Recently Fischer Land Surveying and Engineering donated the time and expertise of staff to the Cavalier County Recorder’s office to scan some 200 plats located in the office, making the documents digital and available online.
Posted on 4/16/16
By Melissa Anderson
Dan Fischer, owner of Fischer Land Surveying and Engineering, explained that many years ago, North Dakota counties joined together to extend the application of the 1999 disaster-proofing FEMA grant by providing access to real estate records via the Internet.
“These records had previously been available only through books and microfilm in the recorders’ offices in the county courthouses across North Dakota,” Fischer said.
Thus, the North Dakota Recorder’s Information Network (NDRIN) was conceived. While many of the old records could be scanned into electronic format using modern photocopiers, other large documents such as plats were simply too large to be scanned.
“As one might guess, land surveyors through the state of North Dakota have always maintained a very close relationship with their local county recorders,” Fischer said, “Adequate research of the public records is paramount for the land surveying community to perform their services in a timely and accurate manner, and the NDRIN system has now become a necessary tool in the hands of the land surveyors across the state.”

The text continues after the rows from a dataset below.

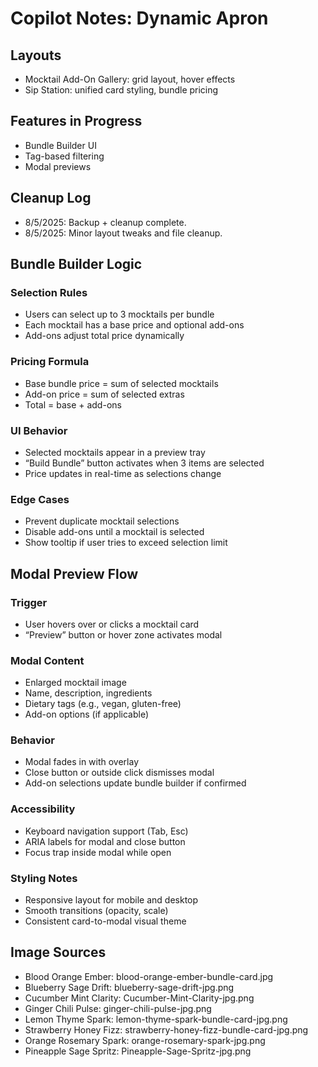# Copilot Notes: Dynamic Apron

## Layouts
- Mocktail Add-On Gallery: grid layout, hover effects
- Sip Station: unified card styling, bundle pricing

## Features in Progress
- Bundle Builder UI
- Tag-based filtering
- Modal previews

## Cleanup Log
- 8/5/2025: Backup + cleanup complete.
- 8/5/2025: Minor layout tweaks and file cleanup.

## Bundle Builder Logic

### Selection Rules
- Users can select up to 3 mocktails per bundle
- Each mocktail has a base price and optional add-ons
- Add-ons adjust total price dynamically

### Pricing Formula
- Base bundle price = sum of selected mocktails
- Add-on price = sum of selected extras
- Total = base + add-ons

### UI Behavior
- Selected mocktails appear in a preview tray
- “Build Bundle” button activates when 3 items are selected
- Price updates in real-time as selections change

### Edge Cases
- Prevent duplicate mocktail selections
- Disable add-ons until a mocktail is selected
- Show tooltip if user tries to exceed selection limit

## Modal Preview Flow

### Trigger
- User hovers over or clicks a mocktail card
- “Preview” button or hover zone activates modal

### Modal Content
- Enlarged mocktail image
- Name, description, ingredients
- Dietary tags (e.g., vegan, gluten-free)
- Add-on options (if applicable)

### Behavior
- Modal fades in with overlay
- Close button or outside click dismisses modal
- Add-on selections update bundle builder if confirmed

### Accessibility
- Keyboard navigation support (Tab, Esc)
- ARIA labels for modal and close button
- Focus trap inside modal while open

### Styling Notes
- Responsive layout for mobile and desktop
- Smooth transitions (opacity, scale)
- Consistent card-to-modal visual theme

## Image Sources

- Blood Orange Ember: blood-orange-ember-bundle-card.jpg
- Blueberry Sage Drift: blueberry-sage-drift-jpg.png
- Cucumber Mint Clarity: Cucumber-Mint-Clarity-jpg.png
- Ginger Chili Pulse: ginger-chili-pulse-jpg.png
- Lemon Thyme Spark: lemon-thyme-spark-bundle-card-jpg.png
- Strawberry Honey Fizz: strawberry-honey-fizz-bundle-card-jpg.png
- Orange Rosemary Spark: orange-rosemary-spark-jpg.png
- Pineapple Sage Spritz: Pineapple-Sage-Spritz-jpg.png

The North Dakota Society of Professional Land Surveyors (NDSPLS) recognized that some counties were unable to afford scanning of their large plats through an outside vendor and would never be able to upload these documents.
“The tax director’s office was also wanting the plats online so her GIS company could do the work they needed for her office,” Cavalier County Recorder Vicki Kubat explained, “So we thought, to save the tax payers money, we would have the surveyor’s do the scanning and give a donation to their education department.”
As a way to get these plats available online and also to “give back” to the recorders that continually offer their assistance to the surveying community, surveyors have taken it upon themselves to scan these plats.
“Digitizing the plats makes it more efficient for when people are wanting to see a particular plat on record in my office,” Kubat added.
Beginning with then NDSPLS President Steve Langlie, surveyors have been in contact with their local recorders throughout the state to offer this service. The most recent work to convert the hard copy of plats to digital was done by Fischer Land Surveying and Engineering staff Josh Short and Mike Cull.
“The plats turned out very well, and we are happy with the end product,” Kubat said.
The equipment used by Short and Cull then made its way to Walsh County and will soon be on its way to Trail County as well for the same purpose.
“While a bit time consuming, the process benefits not only the county recorders and the land surveyors but also other county departments,” Kubat said.